The task
Would you please reproduce all the entries exactly, leaving the pictures out?

### The data ###

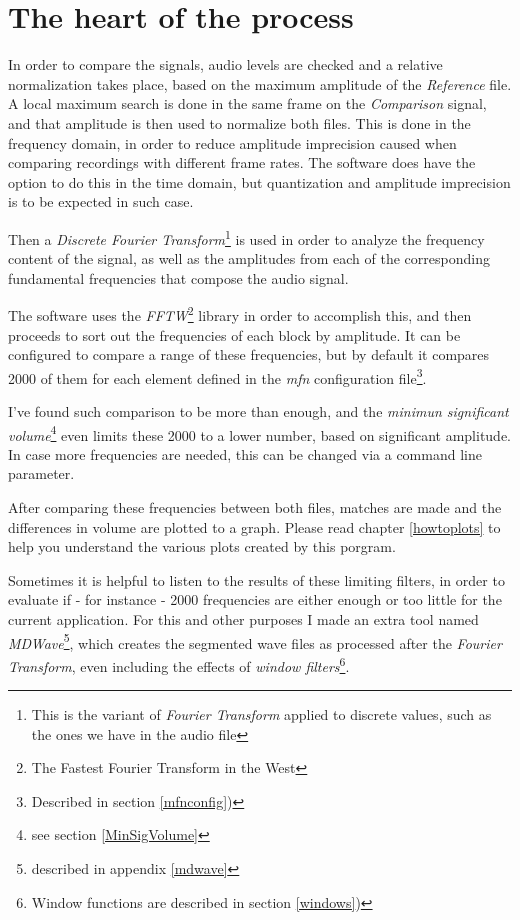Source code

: \documentclass[10pt,a4paper]{report}
\begin{document}
\section{The heart of the process}

In order to compare the signals, audio levels are checked and a relative normalization takes place, based on the maximum amplitude of the \textit{Reference} file. A local maximum search is done in the same frame on the \textit{Comparison} signal, and that amplitude is then used to normalize both files. This is done in the frequency domain, in order to reduce amplitude imprecision caused when comparing recordings with different frame rates. The software does have the option to do this in the time domain, but quantization and amplitude imprecision is to be expected in such case.

Then a \textit{Discrete Fourier Transform}\footnote{This is the variant of \textit{Fourier Transform} applied to discrete values, such as the ones we have in the audio file\cite{FourierTransformApps}} is used in order to analyze the frequency content of the signal, as well as the amplitudes from each of the corresponding fundamental frequencies that compose the audio signal.

The software uses the \textit{FFTW}\footnote{The Fastest Fourier Transform in the West\cite{fftw}} library in order to accomplish this, and then proceeds to sort out the frequencies of each block by amplitude. It can be configured to compare a range of these frequencies, but by default it compares 2000 of them for each element defined in the \textit{mfn} configuration file\footnote{Described in section \ref{mfnconfig})}.

I've found such comparison to be more than enough, and the \textit{minimun significant volume}\footnote{  see section \ref{MinSigVolume}} even limits these 2000 to a lower number, based on significant amplitude. In case more frequencies are needed, this can be changed via a command line parameter.

After comparing these frequencies between both files, matches are made and the differences in volume are plotted to a graph. Please read chapter \ref{howtoplots} to help you understand the various plots created by this porgram.

Sometimes it is helpful to listen to the results of these limiting filters, in order to evaluate if - for instance - 2000 frequencies are either enough or too little for the current application. For this and other purposes I made an extra tool named \textit{MDWave}\footnote{described in appendix \ref{mdwave}}, which creates the segmented wave files as processed after the \textit{Fourier Transform}, even including the effects of \textit{window filters}\footnote{Window functions are described in section \ref{windows})}.
\end{document}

###

Written solution
Source code

: \documentclass[10pt,a4paper]{report}
\begin{document}
\section{The heart of the process}

In order to compare the signals, audio levels are checked and a relative normalization takes place, based on the maximum amplitude of the \textit{Reference} file. A local maximum search is done in the same frame on the \textit{Comparison} signal, and that amplitude is then used to normalize both files. This is done in the frequency domain, in order to reduce amplitude imprecision caused when comparing recordings with different frame rates. The software does have the option to do this in the time domain, but quantization and amplitude imprecision is to be expected in such case.

Then a \textit{Discrete Fourier Transform}\footnote{This is the variant of \textit{Fourier Transform} applied to discrete values, such as the ones we have in the audio file\cite{FourierTransformApps}} is used in order to analyze the frequency content of the signal, as well as the amplitudes from each of the corresponding fundamental frequencies that compose the audio signal.

The software uses the \textit{FFTW}\footnote{The Fastest Fourier Transform in the West\cite{fftw}} library in order to accomplish this, and then proceeds to sort out the frequencies of each block by amplitude. It can be configured to compare a range of these frequencies, but by default it compares 2000 of them for each element defined in the \textit{mfn} configuration file\footnote{Described in section \ref{mfnconfig})}.

I've found such comparison to be more than enough, and the \textit{minimun significant volume}\footnote{  see section \ref{MinSigVolume}} even limits these 2000 to a lower number, based on significant amplitude. In case more frequencies are needed, this can be changed via a command line parameter.

After comparing these frequencies between both files, matches are made and the differences in volume are plotted to a graph. Please read chapter \ref{howtoplots} to help you understand the various plots created by this porgram.

Sometimes it is helpful to listen to the results of these limiting filters, in order to evaluate if - for instance - 2000 frequencies are either enough or too little for the current application. For this and other purposes I made an extra tool named \textit{MDWave}\footnote{described in appendix \ref{mdwave}}, which creates the segmented wave files as processed after the \textit{Fourier Transform}, even including the effects of \textit{window filters}\footnote{Window functions are described in section \ref{windows})}.
\end{document}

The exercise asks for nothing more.